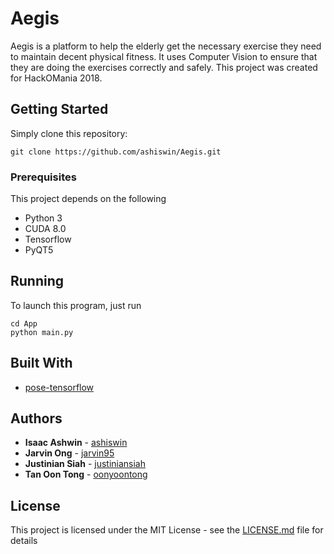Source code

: # Aegis

Aegis is a platform to help the elderly get the necessary exercise they need to maintain decent physical fitness. It uses Computer Vision to ensure that they are doing the exercises correctly and safely. This project was created for HackOMania 2018.

## Getting Started

Simply clone this repository:
```
git clone https://github.com/ashiswin/Aegis.git
```

### Prerequisites

This project depends on the following

* Python 3
* CUDA 8.0
* Tensorflow
* PyQT5

## Running

To launch this program, just run
```
cd App
python main.py
```

## Built With

* [pose-tensorflow](https://github.com/eldar/pose-tensorflow)

## Authors

* **Isaac Ashwin** - [ashiswin](https://github.com/ashiswin)
* **Jarvin Ong** - [jarvin95](https://github.com/jarvin95)
* **Justinian Siah** - [justiniansiah](https://github.com/justiniansiah)
* **Tan Oon Tong** - [oonyoontong](https://github.com/oonyoontong)

## License

This project is licensed under the MIT License - see the [LICENSE.md](LICENSE.md) file for details

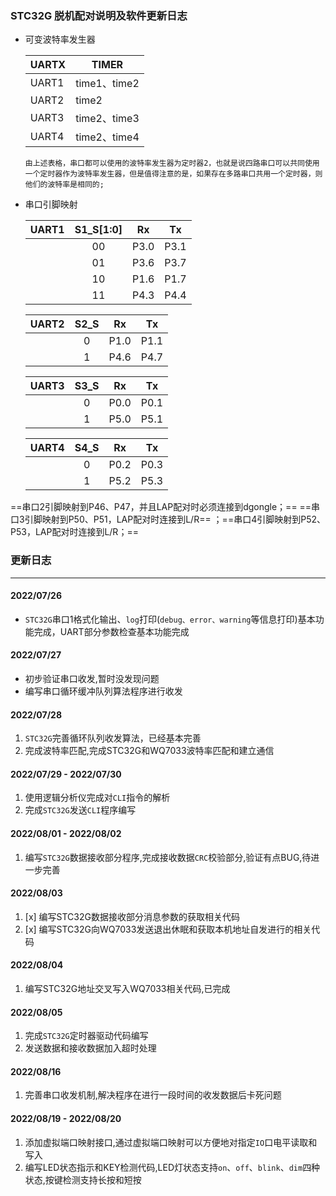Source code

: ### STC32G 脱机配对说明及软件更新日志

- 可变波特率发生器

    | UARTX | TIMER        |
    | ----- | ------------ |
    | UART1 | time1、time2 |
    | UART2 | time2        |
    | UART3 | time2、time3 |
    | UART4 | time2、time4 |

    ```text
    由上述表格，串口都可以使用的波特率发生器为定时器2，也就是说四路串口可以共同使用一个定时器作为波特率发生器，但是值得注意的是，如果存在多路串口共用一个定时器，则他们的波特率是相同的;
    ```

    

- 串口引脚映射
	
	| UART1 | S1_S[1:0] |  Rx  |  Tx  |
	| :---: | :-------: | :--: | :--: |
	|       |    00     | P3.0 | P3.1 |
	|       |    01     | P3.6 | P3.7 |
	|       |    10     | P1.6 | P1.7 |
	|       |    11     | P4.3 | P4.4 |
	
	| UART2 | S2_S |  Rx  |  Tx  |
	| :---: | :--: | :--: | :--: |
	|       |  0   | P1.0 | P1.1 |
	|       |  1   | P4.6 | P4.7 |

  | UART3 | S3_S |  Rx  |  Tx  |
  | :---: | :--: | :--: | :--: |
  |       |  0   | P0.0 | P0.1 |
  |       |  1   | P5.0 | P5.1 |
  
  | UART4 | S4_S |  Rx  |  Tx  |
  | :---: | :--: | :--: | :--: |
  |       |  0   | P0.2 | P0.3 |
  |       |  1   | P5.2 | P5.3 |

==串口2引脚映射到P46、P47，并且LAP配对时必须连接到dgongle；==
==串口3引脚映射到P50、P51，LAP配对时连接到L/R==
；==串口4引脚映射到P52、P53，LAP配对时连接到L/R；==

### 更新日志
--------------------------------------------------------

#### 2022/07/26
- `STC32G`串口1格式化输出、`log`打印(`debug、error、warning`等信息打印)基本功能完成，UART部分参数检查基本功能完成

#### 2022/07/27
- 初步验证串口收发,暂时没发现问题
- 编写串口循环缓冲队列算法程序进行收发

#### 2022/07/28
1. `STC32G`完善循环队列收发算法，已经基本完善
2. 完成波特率匹配,完成STC32G和WQ7033波特率匹配和建立通信

#### 2022/07/29 - 2022/07/30
1. 使用逻辑分析仪完成对`CLI`指令的解析
2. 完成`STC32G`发送`CLI`程序编写

#### 2022/08/01 - 2022/08/02
1. 编写`STC32G`数据接收部分程序,完成接收数据`CRC`校验部分,验证有点BUG,待进一步完善

#### 2022/08/03
1. [x] 编写STC32G数据接收部分消息参数的获取相关代码
2. [x] 编写STC32G向WQ7033发送退出休眠和获取本机地址自发进行的相关代码

#### 2022/08/04
1. 编写STC32G地址交叉写入WQ7033相关代码,已完成

#### 2022/08/05
1. 完成`STC32G`定时器驱动代码编写
2. 发送数据和接收数据加入超时处理

#### 2022/08/16
1. 完善串口收发机制,解决程序在进行一段时间的收发数据后卡死问题

#### 2022/08/19 - 2022/08/20
1. 添加虚拟端口映射接口,通过虚拟端口映射可以方便地对指定`IO`口电平读取和写入
2. 编写LED状态指示和KEY检测代码,LED灯状态支持`on`、`off`、`blink`、`dim`四种状态,按键检测支持长按和短按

Prompt: Within the listing above, copy each line that has the string "ashiswin".

Solution to the problem:
git clone https://github.com/ashiswin/Aegis.git
* **Isaac Ashwin** - [ashiswin](https://github.com/ashiswin)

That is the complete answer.